Carlos Jesús Gallardo ha sido el primero en abrir la mesa redonda hablando de la humanidad de Cristo en la teología de San Juan de Ávila. “Para el Maestro, Cristo es una persona con la que mantiene una unión personal y hablar de Cristo de la mano de San Juan de Ávila es hablar del misterio del amor de Dios”, ha comentado Gallardo antes de centrarse en la experiencia del misterio de la humanidad de Cristo en la teología del Doctor de la Iglesia Universal. Haciendo un repaso por las diferentes obras del Maestro como el “Tratado del Amor de Dios” o el “Audi Filia”, entre otras, el ponente ha expresado que “en San Juan de Ávila no hay ideas, sino experiencias del amor de Dios”. “San Juan de Ávila tiene nervio y oficio de teólogo, pone por encima de todo su fuerza en el amor a Cristo y nos pide que “todo mueva al amor” en su obra Tratado del Amor de Dios”, ha continuado. Asimismo, ha recordado cómo el Maestro expresa el amor de Dios como un amor infinito, “como fuego que se manifiesta externamente en su cuerpo” y ha insistido en que “la razón de su vida es el amor interior por Cristo”.

Sobre las fuentes del Tratado sobre el sacerdocio y su valor teológico ha hablado Juan Miguel Corral, quien ha relatado que el sacerdocio se tiene que fundamentar en el Amor de Dios.

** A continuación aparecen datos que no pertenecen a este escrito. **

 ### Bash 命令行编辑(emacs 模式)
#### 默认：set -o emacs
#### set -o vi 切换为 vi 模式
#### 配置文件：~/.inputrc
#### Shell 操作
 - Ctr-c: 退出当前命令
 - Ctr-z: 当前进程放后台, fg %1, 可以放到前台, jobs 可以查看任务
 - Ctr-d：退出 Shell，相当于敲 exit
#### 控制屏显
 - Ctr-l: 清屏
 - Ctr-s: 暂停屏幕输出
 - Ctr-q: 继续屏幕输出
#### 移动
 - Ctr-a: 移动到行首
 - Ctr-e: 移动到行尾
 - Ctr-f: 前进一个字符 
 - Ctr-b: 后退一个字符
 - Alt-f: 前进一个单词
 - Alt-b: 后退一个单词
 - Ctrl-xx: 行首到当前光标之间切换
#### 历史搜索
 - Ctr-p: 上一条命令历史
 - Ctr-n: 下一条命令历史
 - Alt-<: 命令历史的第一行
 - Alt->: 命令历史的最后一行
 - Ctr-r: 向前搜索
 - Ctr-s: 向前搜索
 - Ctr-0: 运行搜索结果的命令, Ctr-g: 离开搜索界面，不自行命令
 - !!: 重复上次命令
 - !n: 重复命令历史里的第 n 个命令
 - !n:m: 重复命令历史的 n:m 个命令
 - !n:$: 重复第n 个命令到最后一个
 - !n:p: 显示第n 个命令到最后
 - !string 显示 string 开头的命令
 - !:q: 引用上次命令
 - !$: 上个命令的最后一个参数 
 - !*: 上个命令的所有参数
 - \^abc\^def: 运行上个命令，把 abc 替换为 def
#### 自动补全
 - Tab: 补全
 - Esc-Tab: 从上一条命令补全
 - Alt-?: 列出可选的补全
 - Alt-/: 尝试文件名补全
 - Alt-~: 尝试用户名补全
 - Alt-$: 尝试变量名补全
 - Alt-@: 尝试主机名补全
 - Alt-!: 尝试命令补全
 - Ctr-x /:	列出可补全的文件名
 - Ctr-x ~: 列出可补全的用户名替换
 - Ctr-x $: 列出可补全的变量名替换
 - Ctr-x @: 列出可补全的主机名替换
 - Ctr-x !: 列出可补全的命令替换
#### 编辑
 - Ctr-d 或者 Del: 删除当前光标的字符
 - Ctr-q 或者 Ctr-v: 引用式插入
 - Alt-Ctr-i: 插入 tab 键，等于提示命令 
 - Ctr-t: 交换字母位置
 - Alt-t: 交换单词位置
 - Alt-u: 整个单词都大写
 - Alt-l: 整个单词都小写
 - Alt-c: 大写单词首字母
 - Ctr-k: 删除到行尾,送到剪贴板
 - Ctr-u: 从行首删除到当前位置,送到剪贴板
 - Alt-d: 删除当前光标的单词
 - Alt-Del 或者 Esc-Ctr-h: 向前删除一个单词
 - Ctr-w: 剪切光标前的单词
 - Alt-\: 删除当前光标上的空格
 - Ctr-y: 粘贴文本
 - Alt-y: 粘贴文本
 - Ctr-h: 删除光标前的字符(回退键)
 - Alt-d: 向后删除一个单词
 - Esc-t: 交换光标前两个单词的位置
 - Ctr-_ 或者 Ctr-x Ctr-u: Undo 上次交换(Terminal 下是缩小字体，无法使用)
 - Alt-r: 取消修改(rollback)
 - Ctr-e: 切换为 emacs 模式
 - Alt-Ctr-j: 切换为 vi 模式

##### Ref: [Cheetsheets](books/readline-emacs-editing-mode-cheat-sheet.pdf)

A la luz del conjunto de sus escritos de teología y espiritualidad sacerdotal, Corral Cano ha confirmado que “el mejor conocimiento de San Juan de Ávila se fundamenta en un buen conocimiento de sus fuentes”, algo que cobró gran importancia a raíz de su proclamación como Doctor de la Iglesia Universal.  “En la enseñanza de San Juan de Ávila hay unos elementos que merecen ser escogidos tanto en el plano doctrinal como en el plano práctico. Es evidente que para reconocer los elementos particulares de su doctrina, es necesario discernir cuáles fueron las fuentes que empleó”, ha asegurado el ponente añadiendo además que el conocimiento de estas fuentes es “un primer fruto valioso que nos ayuda a definir el carisma que le ha merecido el título de Doctor”. “Estudiar su metodología teológica es beneficiarnos de la experiencia pastoral de un Santo y sabio sacerdote que puede sustentar cada una de sus propuestas con el copioso fruto de su ministerio y en el que podemos encontrar muchas más que interesantes reflexiones acerca del valor de las fuentes de la teología. El Maestro nos da indicaciones concretas, eficaces, acerca de cómo usar esas fuentes, indicaciones que tienen como fin el enriquecimiento espiritual del propio sacerdote y la tarea evangelizadora; por ello, seamos capaces de captar con precisión los conceptos que nos transmite el Maestro examinando sus fuentes”, ha pronunciado.

Por último, ha cerrado la sesión Ricardo Aldana comentando la Palabra de Dios en la teología avilina estructurando su intervención en seis apartados. Por un lado, ha explicado qué dice San Juan de Ávila de la Escritura asegurando que para él “es un misterio divino al que le tiene un profundo amor”. Además, “es inspiración del Espíritu Santo y plenitud del Verbo Encarnado”, pues según Aldana, “San Juan de Ávila dice que el Espíritu Santo llega y transforma tu vida”. En tercer lugar, ha explicado cómo Jesucristo es el centro de la Escritura y de donde procede la santidad a la que San Juan de Ávila nos invita a aspirar para comentar, seguidamente, los sentidos de la Escritura –el sentido moral- y la dialéctica de los dos Testamentos, a los que el Maestro siempre prefiere relacionarlos de manera positiva. Finalmente, se ha centrado en la Escritura en la Iglesia afirmando que “fue un tema polémico en su tiempo, pero el Santo Maestro fue consciente de que no se puede separar una cosa de otra”.

La jornada ha culminado con el musical ¿Por qué quema el fuego? de José Manuel Montesinos Suárez, en el Patio de los Naranjos.